# [WHAT IS NEEDED]
Give back each entry exactly as written, apart from the pictures.

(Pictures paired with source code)
<<<<

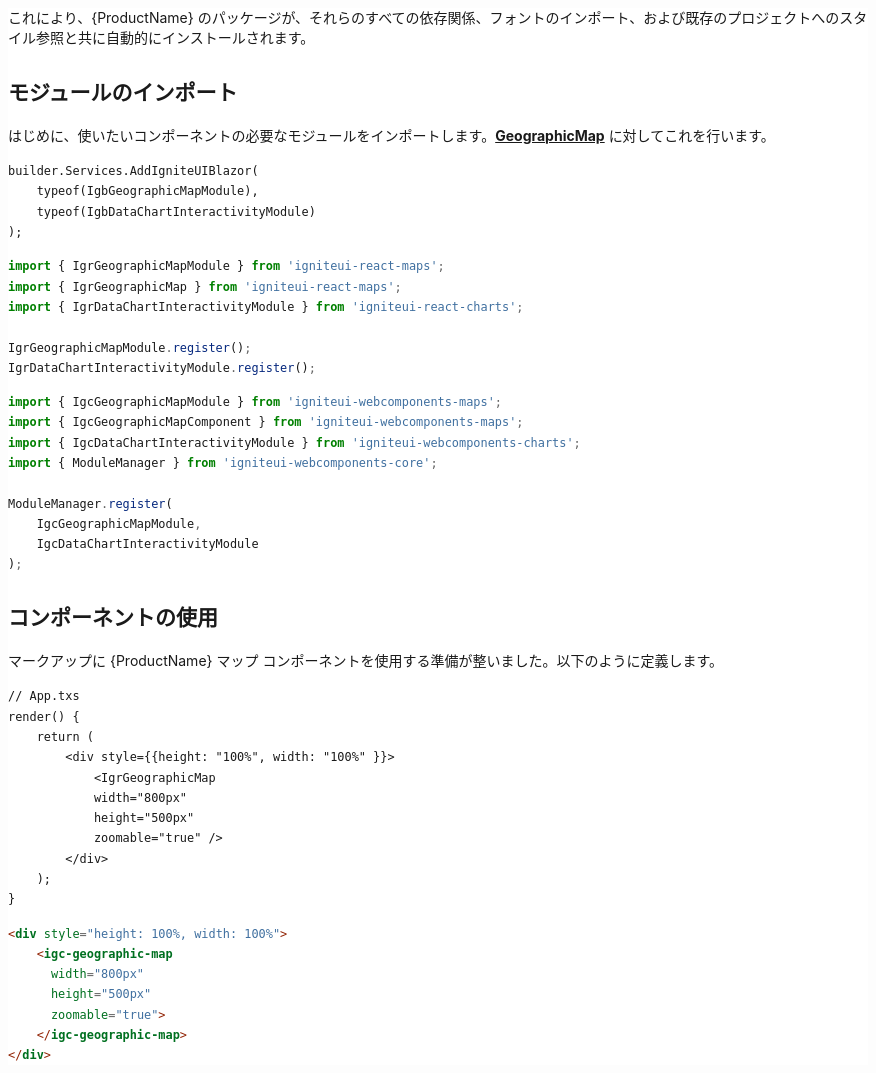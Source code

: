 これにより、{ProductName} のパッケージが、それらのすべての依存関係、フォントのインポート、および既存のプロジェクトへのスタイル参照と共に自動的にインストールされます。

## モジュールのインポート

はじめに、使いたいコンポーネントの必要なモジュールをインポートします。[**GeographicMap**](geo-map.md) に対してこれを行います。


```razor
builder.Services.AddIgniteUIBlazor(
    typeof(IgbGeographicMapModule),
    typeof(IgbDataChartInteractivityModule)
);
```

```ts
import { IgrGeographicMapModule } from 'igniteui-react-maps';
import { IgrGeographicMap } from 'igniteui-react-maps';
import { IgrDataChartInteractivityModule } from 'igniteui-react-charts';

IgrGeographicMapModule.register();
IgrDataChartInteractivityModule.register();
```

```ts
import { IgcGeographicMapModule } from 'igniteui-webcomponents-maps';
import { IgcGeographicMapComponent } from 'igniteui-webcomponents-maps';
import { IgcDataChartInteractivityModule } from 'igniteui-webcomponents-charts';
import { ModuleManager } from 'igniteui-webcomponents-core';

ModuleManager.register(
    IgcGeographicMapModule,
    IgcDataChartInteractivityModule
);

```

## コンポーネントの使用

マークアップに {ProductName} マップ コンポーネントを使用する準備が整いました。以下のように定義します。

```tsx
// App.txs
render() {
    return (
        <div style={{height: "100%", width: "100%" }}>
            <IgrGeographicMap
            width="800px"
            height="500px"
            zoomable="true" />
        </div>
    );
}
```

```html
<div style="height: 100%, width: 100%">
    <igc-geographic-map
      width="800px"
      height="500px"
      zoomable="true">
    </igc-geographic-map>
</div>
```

>>>>

# [ANSWER FOR THE TASK]
Source code

: これにより、{ProductName} のパッケージが、それらのすべての依存関係、フォントのインポート、および既存のプロジェクトへのスタイル参照と共に自動的にインストールされます。

## モジュールのインポート

はじめに、使いたいコンポーネントの必要なモジュールをインポートします。[**GeographicMap**](geo-map.md) に対してこれを行います。


```razor
builder.Services.AddIgniteUIBlazor(
    typeof(IgbGeographicMapModule),
    typeof(IgbDataChartInteractivityModule)
);
```

```ts
import { IgrGeographicMapModule } from 'igniteui-react-maps';
import { IgrGeographicMap } from 'igniteui-react-maps';
import { IgrDataChartInteractivityModule } from 'igniteui-react-charts';

IgrGeographicMapModule.register();
IgrDataChartInteractivityModule.register();
```

```ts
import { IgcGeographicMapModule } from 'igniteui-webcomponents-maps';
import { IgcGeographicMapComponent } from 'igniteui-webcomponents-maps';
import { IgcDataChartInteractivityModule } from 'igniteui-webcomponents-charts';
import { ModuleManager } from 'igniteui-webcomponents-core';

ModuleManager.register(
    IgcGeographicMapModule,
    IgcDataChartInteractivityModule
);

```

## コンポーネントの使用

マークアップに {ProductName} マップ コンポーネントを使用する準備が整いました。以下のように定義します。

```tsx
// App.txs
render() {
    return (
        <div style={{height: "100%", width: "100%" }}>
            <IgrGeographicMap
            width="800px"
            height="500px"
            zoomable="true" />
        </div>
    );
}
```

```html
<div style="height: 100%, width: 100%">
    <igc-geographic-map
      width="800px"
      height="500px"
      zoomable="true">
    </igc-geographic-map>
</div>
```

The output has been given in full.